### Required action:
The line containing "3. Look at the time." marks the end: restate word for word every line from the first line of the entries below through that one.

### Records supplied:
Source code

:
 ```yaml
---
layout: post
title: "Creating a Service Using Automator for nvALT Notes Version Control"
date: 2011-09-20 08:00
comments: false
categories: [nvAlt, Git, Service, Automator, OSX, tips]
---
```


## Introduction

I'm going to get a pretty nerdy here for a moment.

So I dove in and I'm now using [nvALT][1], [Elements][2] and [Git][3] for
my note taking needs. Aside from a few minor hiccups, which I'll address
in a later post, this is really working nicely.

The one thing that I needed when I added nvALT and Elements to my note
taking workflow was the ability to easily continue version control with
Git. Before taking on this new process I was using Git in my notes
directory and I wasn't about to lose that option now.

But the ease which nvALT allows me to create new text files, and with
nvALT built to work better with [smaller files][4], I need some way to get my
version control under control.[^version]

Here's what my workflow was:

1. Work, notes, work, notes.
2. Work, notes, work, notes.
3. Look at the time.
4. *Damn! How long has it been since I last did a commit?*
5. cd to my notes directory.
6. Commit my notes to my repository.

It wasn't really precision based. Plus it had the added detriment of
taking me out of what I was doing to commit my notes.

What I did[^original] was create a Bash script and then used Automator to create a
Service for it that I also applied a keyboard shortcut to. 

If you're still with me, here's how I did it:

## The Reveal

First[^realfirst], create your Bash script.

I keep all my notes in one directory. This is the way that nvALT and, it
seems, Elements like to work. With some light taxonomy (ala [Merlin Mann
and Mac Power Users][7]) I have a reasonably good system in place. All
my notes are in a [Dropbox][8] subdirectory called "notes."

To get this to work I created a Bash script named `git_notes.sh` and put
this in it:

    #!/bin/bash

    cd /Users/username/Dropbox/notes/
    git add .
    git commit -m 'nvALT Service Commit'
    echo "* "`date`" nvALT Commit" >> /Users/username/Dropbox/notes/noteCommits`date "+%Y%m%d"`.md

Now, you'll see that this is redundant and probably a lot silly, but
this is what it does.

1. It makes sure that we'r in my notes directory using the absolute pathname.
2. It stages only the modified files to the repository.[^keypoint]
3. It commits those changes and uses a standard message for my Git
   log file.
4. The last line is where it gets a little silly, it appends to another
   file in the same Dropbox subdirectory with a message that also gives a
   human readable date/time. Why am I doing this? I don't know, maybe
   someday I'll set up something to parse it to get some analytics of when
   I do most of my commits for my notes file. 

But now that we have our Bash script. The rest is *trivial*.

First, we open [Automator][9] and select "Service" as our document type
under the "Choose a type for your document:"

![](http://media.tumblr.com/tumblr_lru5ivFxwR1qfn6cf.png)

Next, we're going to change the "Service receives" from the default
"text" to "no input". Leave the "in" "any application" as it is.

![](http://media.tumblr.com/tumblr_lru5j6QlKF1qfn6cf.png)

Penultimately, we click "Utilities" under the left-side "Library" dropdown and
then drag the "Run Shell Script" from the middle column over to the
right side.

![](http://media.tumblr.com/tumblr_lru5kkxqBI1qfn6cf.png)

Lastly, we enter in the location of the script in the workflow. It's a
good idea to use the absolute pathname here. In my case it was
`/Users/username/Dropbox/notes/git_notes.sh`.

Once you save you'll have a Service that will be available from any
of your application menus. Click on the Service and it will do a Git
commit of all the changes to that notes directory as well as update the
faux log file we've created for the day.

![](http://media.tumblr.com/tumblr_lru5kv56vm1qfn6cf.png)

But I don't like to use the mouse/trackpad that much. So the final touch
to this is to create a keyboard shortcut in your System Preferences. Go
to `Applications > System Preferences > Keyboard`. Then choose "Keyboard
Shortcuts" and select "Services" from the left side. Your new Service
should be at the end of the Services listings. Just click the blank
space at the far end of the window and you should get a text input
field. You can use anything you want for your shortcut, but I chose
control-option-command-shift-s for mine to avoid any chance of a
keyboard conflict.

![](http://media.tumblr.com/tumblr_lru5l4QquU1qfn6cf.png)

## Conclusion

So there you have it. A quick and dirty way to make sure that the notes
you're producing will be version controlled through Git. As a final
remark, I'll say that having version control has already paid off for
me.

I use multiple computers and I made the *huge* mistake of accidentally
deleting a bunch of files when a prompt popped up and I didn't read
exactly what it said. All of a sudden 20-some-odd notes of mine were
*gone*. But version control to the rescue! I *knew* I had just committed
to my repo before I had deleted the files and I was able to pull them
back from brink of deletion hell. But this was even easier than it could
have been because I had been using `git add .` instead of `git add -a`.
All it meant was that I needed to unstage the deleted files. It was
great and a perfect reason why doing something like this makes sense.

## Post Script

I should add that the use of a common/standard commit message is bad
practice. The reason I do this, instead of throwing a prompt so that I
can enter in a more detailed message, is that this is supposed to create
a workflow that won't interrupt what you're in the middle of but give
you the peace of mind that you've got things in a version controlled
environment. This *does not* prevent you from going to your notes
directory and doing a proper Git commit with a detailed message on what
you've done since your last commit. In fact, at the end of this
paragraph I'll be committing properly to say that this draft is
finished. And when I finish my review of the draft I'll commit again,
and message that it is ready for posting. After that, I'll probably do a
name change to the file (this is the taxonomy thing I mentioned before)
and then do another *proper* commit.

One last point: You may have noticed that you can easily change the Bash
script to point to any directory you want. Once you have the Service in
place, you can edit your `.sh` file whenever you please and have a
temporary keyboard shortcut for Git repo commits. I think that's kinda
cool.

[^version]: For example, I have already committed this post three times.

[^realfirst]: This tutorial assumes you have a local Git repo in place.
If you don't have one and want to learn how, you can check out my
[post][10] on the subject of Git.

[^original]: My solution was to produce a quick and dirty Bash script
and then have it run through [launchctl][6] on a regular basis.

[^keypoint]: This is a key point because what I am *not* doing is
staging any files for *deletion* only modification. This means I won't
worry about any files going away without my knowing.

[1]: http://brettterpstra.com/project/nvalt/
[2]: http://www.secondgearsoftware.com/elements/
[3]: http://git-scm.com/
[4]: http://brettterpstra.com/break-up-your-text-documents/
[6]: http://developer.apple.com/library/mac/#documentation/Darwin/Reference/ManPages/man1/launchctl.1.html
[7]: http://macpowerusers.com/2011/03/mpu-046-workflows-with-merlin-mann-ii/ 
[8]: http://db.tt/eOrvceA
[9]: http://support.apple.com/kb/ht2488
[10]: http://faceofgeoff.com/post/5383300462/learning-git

### Exercise solution:
Source code

:
 ```yaml
---
layout: post
title: "Creating a Service Using Automator for nvALT Notes Version Control"
date: 2011-09-20 08:00
comments: false
categories: [nvAlt, Git, Service, Automator, OSX, tips]
---
```


## Introduction

I'm going to get a pretty nerdy here for a moment.

So I dove in and I'm now using [nvALT][1], [Elements][2] and [Git][3] for
my note taking needs. Aside from a few minor hiccups, which I'll address
in a later post, this is really working nicely.

The one thing that I needed when I added nvALT and Elements to my note
taking workflow was the ability to easily continue version control with
Git. Before taking on this new process I was using Git in my notes
directory and I wasn't about to lose that option now.

But the ease which nvALT allows me to create new text files, and with
nvALT built to work better with [smaller files][4], I need some way to get my
version control under control.[^version]

Here's what my workflow was:

1. Work, notes, work, notes.
2. Work, notes, work, notes.
3. Look at the time.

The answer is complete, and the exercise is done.